● What you are asked to do: From the first line to the last, write out the records below exactly as they appear.

Top of The data

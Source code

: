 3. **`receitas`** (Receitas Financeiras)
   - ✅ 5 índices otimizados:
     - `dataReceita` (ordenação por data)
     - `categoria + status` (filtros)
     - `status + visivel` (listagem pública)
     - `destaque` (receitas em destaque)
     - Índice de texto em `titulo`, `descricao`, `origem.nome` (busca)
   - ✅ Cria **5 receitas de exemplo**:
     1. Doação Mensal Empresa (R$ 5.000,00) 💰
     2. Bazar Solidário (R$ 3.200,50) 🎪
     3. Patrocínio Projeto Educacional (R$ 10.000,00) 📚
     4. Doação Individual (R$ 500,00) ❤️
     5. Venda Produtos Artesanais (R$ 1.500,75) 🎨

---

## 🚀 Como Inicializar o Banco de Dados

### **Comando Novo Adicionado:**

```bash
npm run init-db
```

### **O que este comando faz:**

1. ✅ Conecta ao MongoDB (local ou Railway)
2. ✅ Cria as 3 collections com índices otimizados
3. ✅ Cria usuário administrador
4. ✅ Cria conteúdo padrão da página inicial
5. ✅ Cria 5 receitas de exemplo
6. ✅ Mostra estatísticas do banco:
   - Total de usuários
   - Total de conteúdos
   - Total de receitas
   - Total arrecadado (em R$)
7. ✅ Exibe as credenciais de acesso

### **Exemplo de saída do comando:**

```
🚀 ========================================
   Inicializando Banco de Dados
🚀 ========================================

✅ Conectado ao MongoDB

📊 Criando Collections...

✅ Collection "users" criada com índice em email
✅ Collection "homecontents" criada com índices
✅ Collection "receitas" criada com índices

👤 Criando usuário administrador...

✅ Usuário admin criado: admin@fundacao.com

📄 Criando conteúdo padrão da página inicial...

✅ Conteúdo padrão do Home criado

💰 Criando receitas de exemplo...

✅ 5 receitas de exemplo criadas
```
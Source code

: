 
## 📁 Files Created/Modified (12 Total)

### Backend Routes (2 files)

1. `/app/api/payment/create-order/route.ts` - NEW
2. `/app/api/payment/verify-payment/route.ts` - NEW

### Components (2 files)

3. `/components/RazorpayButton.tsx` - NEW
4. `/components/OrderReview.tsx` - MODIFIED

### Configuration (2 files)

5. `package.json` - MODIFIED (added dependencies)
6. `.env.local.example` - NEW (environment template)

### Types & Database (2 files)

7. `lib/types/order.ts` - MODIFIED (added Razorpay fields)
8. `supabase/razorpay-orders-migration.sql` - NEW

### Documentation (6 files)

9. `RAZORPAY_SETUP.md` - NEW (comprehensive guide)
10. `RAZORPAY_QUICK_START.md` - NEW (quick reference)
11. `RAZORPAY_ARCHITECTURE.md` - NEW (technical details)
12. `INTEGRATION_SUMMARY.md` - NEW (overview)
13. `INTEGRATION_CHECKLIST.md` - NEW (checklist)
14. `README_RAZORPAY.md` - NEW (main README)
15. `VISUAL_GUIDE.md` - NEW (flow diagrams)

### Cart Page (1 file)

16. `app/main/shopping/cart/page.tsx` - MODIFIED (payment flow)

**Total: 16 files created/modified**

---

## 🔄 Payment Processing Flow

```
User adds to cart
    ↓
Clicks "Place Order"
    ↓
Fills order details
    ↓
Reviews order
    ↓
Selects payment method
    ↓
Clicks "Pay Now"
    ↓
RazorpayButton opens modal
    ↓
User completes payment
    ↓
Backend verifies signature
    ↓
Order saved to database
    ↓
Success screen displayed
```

Bottom of The data

● Task answer:
Source code

: 3. **`receitas`** (Receitas Financeiras)
   - ✅ 5 índices otimizados:
     - `dataReceita` (ordenação por data)
     - `categoria + status` (filtros)
     - `status + visivel` (listagem pública)
     - `destaque` (receitas em destaque)
     - Índice de texto em `titulo`, `descricao`, `origem.nome` (busca)
   - ✅ Cria **5 receitas de exemplo**:
     1. Doação Mensal Empresa (R$ 5.000,00) 💰
     2. Bazar Solidário (R$ 3.200,50) 🎪
     3. Patrocínio Projeto Educacional (R$ 10.000,00) 📚
     4. Doação Individual (R$ 500,00) ❤️
     5. Venda Produtos Artesanais (R$ 1.500,75) 🎨

---

## 🚀 Como Inicializar o Banco de Dados

### **Comando Novo Adicionado:**

```bash
npm run init-db
```

### **O que este comando faz:**

1. ✅ Conecta ao MongoDB (local ou Railway)
2. ✅ Cria as 3 collections com índices otimizados
3. ✅ Cria usuário administrador
4. ✅ Cria conteúdo padrão da página inicial
5. ✅ Cria 5 receitas de exemplo
6. ✅ Mostra estatísticas do banco:
   - Total de usuários
   - Total de conteúdos
   - Total de receitas
   - Total arrecadado (em R$)
7. ✅ Exibe as credenciais de acesso

### **Exemplo de saída do comando:**

```
🚀 ========================================
   Inicializando Banco de Dados
🚀 ========================================

✅ Conectado ao MongoDB

📊 Criando Collections...

✅ Collection "users" criada com índice em email
✅ Collection "homecontents" criada com índices
✅ Collection "receitas" criada com índices

👤 Criando usuário administrador...

✅ Usuário admin criado: admin@fundacao.com

📄 Criando conteúdo padrão da página inicial...

✅ Conteúdo padrão do Home criado

💰 Criando receitas de exemplo...

✅ 5 receitas de exemplo criadas
```
Source code

: 
## 📁 Files Created/Modified (12 Total)

### Backend Routes (2 files)

1. `/app/api/payment/create-order/route.ts` - NEW
2. `/app/api/payment/verify-payment/route.ts` - NEW

### Components (2 files)

3. `/components/RazorpayButton.tsx` - NEW
4. `/components/OrderReview.tsx` - MODIFIED

### Configuration (2 files)

5. `package.json` - MODIFIED (added dependencies)
6. `.env.local.example` - NEW (environment template)

### Types & Database (2 files)

7. `lib/types/order.ts` - MODIFIED (added Razorpay fields)
8. `supabase/razorpay-orders-migration.sql` - NEW

### Documentation (6 files)

9. `RAZORPAY_SETUP.md` - NEW (comprehensive guide)
10. `RAZORPAY_QUICK_START.md` - NEW (quick reference)
11. `RAZORPAY_ARCHITECTURE.md` - NEW (technical details)
12. `INTEGRATION_SUMMARY.md` - NEW (overview)
13. `INTEGRATION_CHECKLIST.md` - NEW (checklist)
14. `README_RAZORPAY.md` - NEW (main README)
15. `VISUAL_GUIDE.md` - NEW (flow diagrams)

### Cart Page (1 file)

16. `app/main/shopping/cart/page.tsx` - MODIFIED (payment flow)

**Total: 16 files created/modified**

---

## 🔄 Payment Processing Flow

```
User adds to cart
    ↓
Clicks "Place Order"
    ↓
Fills order details
    ↓
Reviews order
    ↓
Selects payment method
    ↓
Clicks "Pay Now"
    ↓
RazorpayButton opens modal
    ↓
User completes payment
    ↓
Backend verifies signature
    ↓
Order saved to database
    ↓
Success screen displayed
```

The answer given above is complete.